■ What you should do
Tell how many lines in the listing below contain the word "that", giving the number alone.

■ Available data
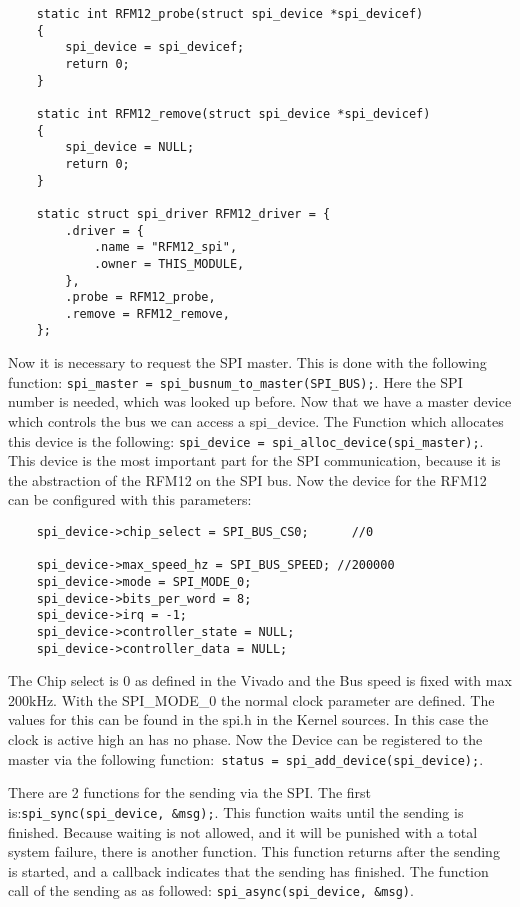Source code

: \begin{lstlisting}
	static int RFM12_probe(struct spi_device *spi_devicef)
	{
		spi_device = spi_devicef;
		return 0;
	}
	
	static int RFM12_remove(struct spi_device *spi_devicef)
	{
		spi_device = NULL;
		return 0;
	}
	
	static struct spi_driver RFM12_driver = {
		.driver = {
			.name = "RFM12_spi",
			.owner = THIS_MODULE,
		},
		.probe = RFM12_probe,
		.remove = RFM12_remove,
	};
\end{lstlisting}

Now it is necessary to request the SPI master. This is done with the following function: \verb|spi_master = spi_busnum_to_master(SPI_BUS);|. Here the SPI number is needed, which was looked up before. Now that we have a master device which controls the bus we can access a spi\_device. The Function which allocates this device is the following:\newline
\verb|spi_device = spi_alloc_device(spi_master);|. This device is the most important part for the SPI communication, because it is the abstraction of the RFM12 on the SPI bus. Now the device for the RFM12 can be configured with this parameters: 

\begin{lstlisting}
	spi_device->chip_select = SPI_BUS_CS0; 		//0

	spi_device->max_speed_hz = SPI_BUS_SPEED; //200000
	spi_device->mode = SPI_MODE_0;						
	spi_device->bits_per_word = 8;
	spi_device->irq = -1;
	spi_device->controller_state = NULL;
	spi_device->controller_data = NULL;                                                                                                                         
\end{lstlisting}

The Chip select is 0 as defined in the Vivado and the Bus speed is fixed with max 200kHz. With the SPI\_MODE\_0 the normal clock parameter are defined. The values for this can be found in the spi.h in the Kernel sources. In this case the clock is active high an has no phase. Now the Device can be registered to the master via the following function:\newline \verb| status = spi_add_device(spi_device);|.\newline

There are 2 functions for the sending via the SPI. The first is:\verb|spi_sync(spi_device, &msg);|. This function waits until the sending is finished. Because waiting is not allowed, and it will be punished with a total system failure, there is another function. This function returns after the sending is started, and a callback indicates that the sending has finished. The function call of the sending as as followed: \verb|spi_async(spi_device, &msg)|.\newline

■ Result of the exercise
2